If you are one of those dreary people wondering how much all those Bank Holidays last month cost the economy, spare a thought for the inhabitants of Oxfordshire of previous centuries. Before the industrial revolution — and of course long before the era of mass entertainment — the month of May was merry indeed, with holidays galore, and celebrations such as we still see in Oxford on May Day, going on somewhere in the county most of the time.

One reason for this was that Whitsun often fell fairly near May Day — and celebrations involving dancing round the maypole, singing and much drinking, tended to last several days and to overlap each other. Then, at least for a century or two after 1660, there was also Oakapple Day — when everyone commemorated the restoration of Charles II on his birthday, May 29, with more of the same.

The holy day of White Sunday (Whitsun), followed by the public holiday of Whit Monday, was held on the seventh Sunday after Easter to mark the festival of Pentecost — when the (white) Holy Spirit descended on to Christ’s disciples. It remained a moveable feast until 1971 when it was replaced by the more prosaic Late Spring Bank Holiday, always on the last Monday in May.

In Oxford, until the early 18th century, Whitsun was marked in a particularly odd way called ‘Bringing in the Fly’, first mentioned in the Register of the University of 1463 (and even then as an old custom). It involved the cooks of the colleges dressing up in finery way above their station and riding out to St Bartholomew’s Chapel, off the Cowley Road, on horses borrowed from their employers, to bring back a crane fly — or some say a Mayfly or even a butterfly, colloquially known as Sir Cranion.

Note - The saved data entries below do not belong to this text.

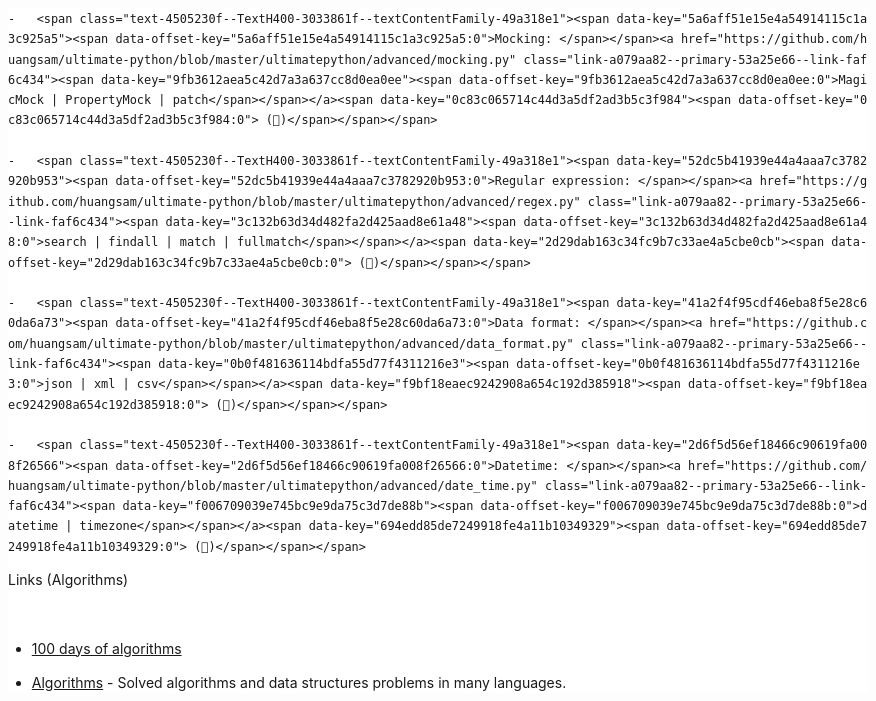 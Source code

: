     -   <span class="text-4505230f--TextH400-3033861f--textContentFamily-49a318e1"><span data-key="5a6aff51e15e4a54914115c1a3c925a5"><span data-offset-key="5a6aff51e15e4a54914115c1a3c925a5:0">Mocking: </span></span><a href="https://github.com/huangsam/ultimate-python/blob/master/ultimatepython/advanced/mocking.py" class="link-a079aa82--primary-53a25e66--link-faf6c434"><span data-key="9fb3612aea5c42d7a3a637cc8d0ea0ee"><span data-offset-key="9fb3612aea5c42d7a3a637cc8d0ea0ee:0">MagicMock | PropertyMock | patch</span></span></a><span data-key="0c83c065714c44d3a5df2ad3b5c3f984"><span data-offset-key="0c83c065714c44d3a5df2ad3b5c3f984:0"> (🤯)</span></span></span>

    -   <span class="text-4505230f--TextH400-3033861f--textContentFamily-49a318e1"><span data-key="52dc5b41939e44a4aaa7c3782920b953"><span data-offset-key="52dc5b41939e44a4aaa7c3782920b953:0">Regular expression: </span></span><a href="https://github.com/huangsam/ultimate-python/blob/master/ultimatepython/advanced/regex.py" class="link-a079aa82--primary-53a25e66--link-faf6c434"><span data-key="3c132b63d34d482fa2d425aad8e61a48"><span data-offset-key="3c132b63d34d482fa2d425aad8e61a48:0">search | findall | match | fullmatch</span></span></a><span data-key="2d29dab163c34fc9b7c33ae4a5cbe0cb"><span data-offset-key="2d29dab163c34fc9b7c33ae4a5cbe0cb:0"> (🤯)</span></span></span>

    -   <span class="text-4505230f--TextH400-3033861f--textContentFamily-49a318e1"><span data-key="41a2f4f95cdf46eba8f5e28c60da6a73"><span data-offset-key="41a2f4f95cdf46eba8f5e28c60da6a73:0">Data format: </span></span><a href="https://github.com/huangsam/ultimate-python/blob/master/ultimatepython/advanced/data_format.py" class="link-a079aa82--primary-53a25e66--link-faf6c434"><span data-key="0b0f481636114bdfa55d77f4311216e3"><span data-offset-key="0b0f481636114bdfa55d77f4311216e3:0">json | xml | csv</span></span></a><span data-key="f9bf18eaec9242908a654c192d385918"><span data-offset-key="f9bf18eaec9242908a654c192d385918:0"> (🤯)</span></span></span>

    -   <span class="text-4505230f--TextH400-3033861f--textContentFamily-49a318e1"><span data-key="2d6f5d56ef18466c90619fa008f26566"><span data-offset-key="2d6f5d56ef18466c90619fa008f26566:0">Datetime: </span></span><a href="https://github.com/huangsam/ultimate-python/blob/master/ultimatepython/advanced/date_time.py" class="link-a079aa82--primary-53a25e66--link-faf6c434"><span data-key="f006709039e745bc9e9da75c3d7de88b"><span data-offset-key="f006709039e745bc9e9da75c3d7de88b:0">datetime | timezone</span></span></a><span data-key="694edd85de7249918fe4a11b10349329"><span data-offset-key="694edd85de7249918fe4a11b10349329:0"> (🤯)</span></span></span>

<span class="text-4505230f--HeadingH700-04e1a2a3--textContentFamily-49a318e1"><span data-key="df5c79e2959c438db71e2ad803586d84"><span data-offset-key="df5c79e2959c438db71e2ad803586d84:0">Links (Algorithms)</span></span></span>

<span class="text-4505230f--TextH400-3033861f--textContentFamily-49a318e1"><span data-key="2559d69b14484b8081d02ba3ad264146"><span data-offset-key="2559d69b14484b8081d02ba3ad264146:0">‌</span></span></span>

-   <span class="text-4505230f--TextH400-3033861f--textContentFamily-49a318e1"><span data-key="2e11624d37a645ed8b53c3f46638834c"><span data-offset-key="2e11624d37a645ed8b53c3f46638834c:0">​</span></span><a href="https://github.com/coells/100days" class="link-a079aa82--primary-53a25e66--link-faf6c434"><span data-key="d34f5ddffddc40c7bfb8e67a6753ef26"><span data-offset-key="d34f5ddffddc40c7bfb8e67a6753ef26:0">100 days of algorithms</span></span></a><span data-key="38a95e61ca7445c88fd8211c42a408e9"><span data-offset-key="38a95e61ca7445c88fd8211c42a408e9:0">​</span></span></span>

-   <span class="text-4505230f--TextH400-3033861f--textContentFamily-49a318e1"><span data-key="87cdacc8b080488fa6ffa1e7dfda9f60"><span data-offset-key="87cdacc8b080488fa6ffa1e7dfda9f60:0">​</span></span><a href="https://github.com/marcosfede/algorithms" class="link-a079aa82--primary-53a25e66--link-faf6c434"><span data-key="fb9869159b9d4213b64bbf1cd8ab6831"><span data-offset-key="fb9869159b9d4213b64bbf1cd8ab6831:0">Algorithms</span></span></a><span data-key="cf1eb346105c4cff9a7008f273bef0aa"><span data-offset-key="cf1eb346105c4cff9a7008f273bef0aa:0"> - Solved algorithms and data structures problems in many languages.</span></span></span>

The ride of the ‘plump society’ — as it was called — became a byword for rowdy and drunken behaviour. In the play Bartholomew Fair, Ben Jonson (1572-1637) refers to a character as looking “like one that was made to catch flies, with his Sir Cranion legs”.

No one knows quite why this extraordinary custom took place, but I learned from Christine Bloxham’s May Day to Mummers, Folklore and Traditional Customs in Oxfordshire (The Wychwood Press 2002) of a play performed in 1602 at St John’s College, in which the following appears: “Some say that a maid coming to town with butter was met by a cook and by him deceived in a wood adjoining, whose laments the dryades and hamadryades of the place, pitying, turned her into a butterfly; and ever since the cooks are bound to this anniversary celebration of her metamorphosis.”

The Bringing in the Fly ritual may be an example of a ceremony moved from May Day to later in the month, in order not to concentrate too much rowdiness on one day. Certainly, the singing on top of New College tower (pictured) , also followed by a march to St Bartholomew’s Hospital, was moved for that reason.

The 17th-century Oxford historian Anthony Wood wrote that the date was changed to Ascension Day because: “Magdalen men and the rabble of the town came on May Day to their disturbance”.

Meanwhile, out in the Oxfordshire countryside, life was no quieter at Whitsuntide. In the Royal Forest of Wychwood for instance, in the west of the county (sadly disafforested in 1857) there was the Whit Hunt, performed on Whit Monday but anticipated weeks ahead in Witney and outlying villages, with processions complete with hunting horns made of willow bark. Three deer were killed during the hunt and it was a huge honour to be in at the death. Anyone not hunting was as likely as not to be either dancing round a maypole or fighting — for this was the season to settle grudges, either in person or by employing a village champion.

The festival or ‘Ale’ lasted a week, then the venison was cooked and eaten with Morris dancers in attendance.

Around Burford the hunt was suspended in 1593 following an outbreak of plague, but Queen Elizabeth I nevertheless gave the town a brace of bucks, and the tradition of disorderly hunting and feasting carried on into the 19th century, even after the disafforestation.

As for any loss to the economy caused by all this junketing about, most people agreed it improved matters. After all plenty of beer was sold. And as for official Bank Holidays, they were only introduced by the Bank Holidays Act of 1871.